## Task description:
Using the data below, report how many lines hold the word "type". Include nothing else in the reply.

Source texts of formatted documents:
Segment Open

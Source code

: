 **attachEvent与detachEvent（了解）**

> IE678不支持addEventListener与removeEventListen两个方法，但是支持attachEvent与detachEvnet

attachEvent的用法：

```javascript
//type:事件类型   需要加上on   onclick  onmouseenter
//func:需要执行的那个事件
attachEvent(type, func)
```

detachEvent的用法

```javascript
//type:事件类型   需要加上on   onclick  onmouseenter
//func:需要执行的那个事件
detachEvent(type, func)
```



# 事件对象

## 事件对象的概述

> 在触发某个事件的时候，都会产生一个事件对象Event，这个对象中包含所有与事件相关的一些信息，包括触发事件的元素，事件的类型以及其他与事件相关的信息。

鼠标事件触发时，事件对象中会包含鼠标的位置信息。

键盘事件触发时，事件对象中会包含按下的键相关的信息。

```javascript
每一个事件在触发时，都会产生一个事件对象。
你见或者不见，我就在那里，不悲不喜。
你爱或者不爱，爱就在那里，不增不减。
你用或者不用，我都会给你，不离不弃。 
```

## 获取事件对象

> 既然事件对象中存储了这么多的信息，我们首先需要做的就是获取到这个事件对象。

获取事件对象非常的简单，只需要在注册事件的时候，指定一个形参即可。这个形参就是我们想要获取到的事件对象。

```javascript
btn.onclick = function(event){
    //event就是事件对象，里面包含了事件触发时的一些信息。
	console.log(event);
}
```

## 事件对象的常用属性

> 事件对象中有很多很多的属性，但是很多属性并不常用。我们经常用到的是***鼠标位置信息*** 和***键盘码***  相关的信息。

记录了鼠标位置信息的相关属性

Segment Closed

## Task response:
4